» TASK DESCRIPTION
From the records below, copy every line that contains the word "快捷键Ctrl".

» MATERIAL SUPPLIED
_ _ _ _ _

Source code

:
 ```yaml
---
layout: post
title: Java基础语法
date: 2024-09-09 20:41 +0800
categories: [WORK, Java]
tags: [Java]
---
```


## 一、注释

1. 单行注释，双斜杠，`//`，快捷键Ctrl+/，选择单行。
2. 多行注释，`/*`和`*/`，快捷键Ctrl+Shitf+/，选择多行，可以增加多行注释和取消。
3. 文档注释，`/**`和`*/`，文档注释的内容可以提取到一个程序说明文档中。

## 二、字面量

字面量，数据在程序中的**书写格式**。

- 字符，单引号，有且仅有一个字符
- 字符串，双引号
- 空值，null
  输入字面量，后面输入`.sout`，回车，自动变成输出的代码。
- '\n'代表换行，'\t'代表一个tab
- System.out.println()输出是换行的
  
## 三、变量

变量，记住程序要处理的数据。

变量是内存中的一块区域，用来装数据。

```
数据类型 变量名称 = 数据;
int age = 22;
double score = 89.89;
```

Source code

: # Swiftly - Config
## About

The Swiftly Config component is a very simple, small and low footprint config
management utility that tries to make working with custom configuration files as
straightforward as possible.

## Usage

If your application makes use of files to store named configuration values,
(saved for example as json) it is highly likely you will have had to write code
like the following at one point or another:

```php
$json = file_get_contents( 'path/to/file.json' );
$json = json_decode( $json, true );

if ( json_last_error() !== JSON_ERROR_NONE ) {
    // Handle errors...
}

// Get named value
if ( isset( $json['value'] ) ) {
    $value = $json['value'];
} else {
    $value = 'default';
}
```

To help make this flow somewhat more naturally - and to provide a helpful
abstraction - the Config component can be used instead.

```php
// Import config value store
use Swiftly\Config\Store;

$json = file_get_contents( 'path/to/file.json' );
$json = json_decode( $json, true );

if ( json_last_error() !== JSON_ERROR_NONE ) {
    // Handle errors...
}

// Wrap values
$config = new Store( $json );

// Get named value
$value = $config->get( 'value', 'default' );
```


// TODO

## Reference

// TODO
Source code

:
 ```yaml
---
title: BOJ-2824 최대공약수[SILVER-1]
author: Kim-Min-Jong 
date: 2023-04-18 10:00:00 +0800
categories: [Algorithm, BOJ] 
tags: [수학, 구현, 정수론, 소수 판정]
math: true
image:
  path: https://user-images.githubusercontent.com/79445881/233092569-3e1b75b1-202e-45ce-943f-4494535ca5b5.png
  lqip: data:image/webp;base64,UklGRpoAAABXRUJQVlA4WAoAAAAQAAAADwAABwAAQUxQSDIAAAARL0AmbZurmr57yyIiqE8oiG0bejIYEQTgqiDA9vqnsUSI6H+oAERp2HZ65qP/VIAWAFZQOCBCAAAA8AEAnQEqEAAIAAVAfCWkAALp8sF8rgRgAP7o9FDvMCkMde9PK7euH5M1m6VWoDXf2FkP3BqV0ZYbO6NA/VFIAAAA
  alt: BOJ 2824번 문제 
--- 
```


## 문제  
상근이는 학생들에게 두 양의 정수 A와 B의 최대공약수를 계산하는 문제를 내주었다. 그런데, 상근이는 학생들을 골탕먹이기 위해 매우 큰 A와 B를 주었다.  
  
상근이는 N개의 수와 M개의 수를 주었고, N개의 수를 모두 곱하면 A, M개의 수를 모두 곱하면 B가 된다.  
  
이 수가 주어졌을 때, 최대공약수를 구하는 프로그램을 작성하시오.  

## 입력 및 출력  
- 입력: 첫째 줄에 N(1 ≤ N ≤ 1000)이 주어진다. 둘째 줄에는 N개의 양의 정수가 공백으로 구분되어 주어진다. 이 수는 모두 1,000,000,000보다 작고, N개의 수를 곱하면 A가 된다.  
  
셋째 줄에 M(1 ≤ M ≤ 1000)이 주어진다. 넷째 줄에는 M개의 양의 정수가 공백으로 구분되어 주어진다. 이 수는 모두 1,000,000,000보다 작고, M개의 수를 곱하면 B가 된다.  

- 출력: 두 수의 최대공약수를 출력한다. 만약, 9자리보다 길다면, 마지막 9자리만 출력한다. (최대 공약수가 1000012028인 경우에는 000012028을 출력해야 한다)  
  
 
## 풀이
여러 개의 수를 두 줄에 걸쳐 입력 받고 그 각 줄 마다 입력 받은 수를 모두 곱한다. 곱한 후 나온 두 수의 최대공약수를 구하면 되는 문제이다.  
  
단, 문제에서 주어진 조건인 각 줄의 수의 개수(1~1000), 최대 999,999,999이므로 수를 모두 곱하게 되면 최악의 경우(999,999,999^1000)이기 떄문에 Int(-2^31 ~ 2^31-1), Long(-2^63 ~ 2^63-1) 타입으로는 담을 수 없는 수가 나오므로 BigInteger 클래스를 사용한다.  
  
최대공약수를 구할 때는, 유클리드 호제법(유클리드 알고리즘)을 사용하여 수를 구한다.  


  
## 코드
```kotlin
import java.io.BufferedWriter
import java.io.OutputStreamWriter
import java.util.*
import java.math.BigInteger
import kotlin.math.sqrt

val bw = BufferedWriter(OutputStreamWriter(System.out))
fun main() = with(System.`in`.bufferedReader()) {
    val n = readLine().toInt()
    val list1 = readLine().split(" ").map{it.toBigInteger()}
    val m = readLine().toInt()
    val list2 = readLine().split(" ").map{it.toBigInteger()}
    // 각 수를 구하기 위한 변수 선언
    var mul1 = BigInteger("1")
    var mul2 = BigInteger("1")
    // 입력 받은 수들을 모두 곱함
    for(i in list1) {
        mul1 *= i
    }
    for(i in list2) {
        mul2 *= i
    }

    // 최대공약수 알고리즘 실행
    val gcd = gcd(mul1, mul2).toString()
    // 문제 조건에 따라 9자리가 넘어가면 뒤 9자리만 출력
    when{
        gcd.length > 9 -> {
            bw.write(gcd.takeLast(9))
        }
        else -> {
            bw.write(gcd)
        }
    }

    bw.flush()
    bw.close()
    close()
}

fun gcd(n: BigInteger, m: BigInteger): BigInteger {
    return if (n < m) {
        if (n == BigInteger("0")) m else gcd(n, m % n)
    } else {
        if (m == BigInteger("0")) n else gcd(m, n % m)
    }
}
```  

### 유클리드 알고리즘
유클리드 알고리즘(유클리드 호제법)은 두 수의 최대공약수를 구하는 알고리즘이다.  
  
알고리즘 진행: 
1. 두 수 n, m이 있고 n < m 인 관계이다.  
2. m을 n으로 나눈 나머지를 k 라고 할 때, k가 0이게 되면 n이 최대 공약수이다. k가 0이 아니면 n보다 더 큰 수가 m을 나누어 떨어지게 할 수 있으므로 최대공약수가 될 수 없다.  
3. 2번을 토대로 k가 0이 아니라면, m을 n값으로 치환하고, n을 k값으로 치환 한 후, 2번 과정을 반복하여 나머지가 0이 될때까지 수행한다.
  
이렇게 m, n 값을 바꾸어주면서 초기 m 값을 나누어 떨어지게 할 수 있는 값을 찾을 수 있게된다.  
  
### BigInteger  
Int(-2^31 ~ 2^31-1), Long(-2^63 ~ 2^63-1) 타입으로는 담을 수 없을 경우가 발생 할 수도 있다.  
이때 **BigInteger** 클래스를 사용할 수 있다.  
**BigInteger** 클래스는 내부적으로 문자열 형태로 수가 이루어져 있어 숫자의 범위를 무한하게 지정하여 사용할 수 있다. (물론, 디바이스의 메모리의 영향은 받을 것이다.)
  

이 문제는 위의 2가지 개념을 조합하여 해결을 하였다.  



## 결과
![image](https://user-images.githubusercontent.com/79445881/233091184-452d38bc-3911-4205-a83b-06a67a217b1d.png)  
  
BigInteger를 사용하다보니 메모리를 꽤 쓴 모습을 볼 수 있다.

_ _ _ _ _

» RESULT
1. 单行注释，双斜杠，`//`，快捷键Ctrl+/，选择单行。
2. 多行注释，`/*`和`*/`，快捷键Ctrl+Shitf+/，选择多行，可以增加多行注释和取消。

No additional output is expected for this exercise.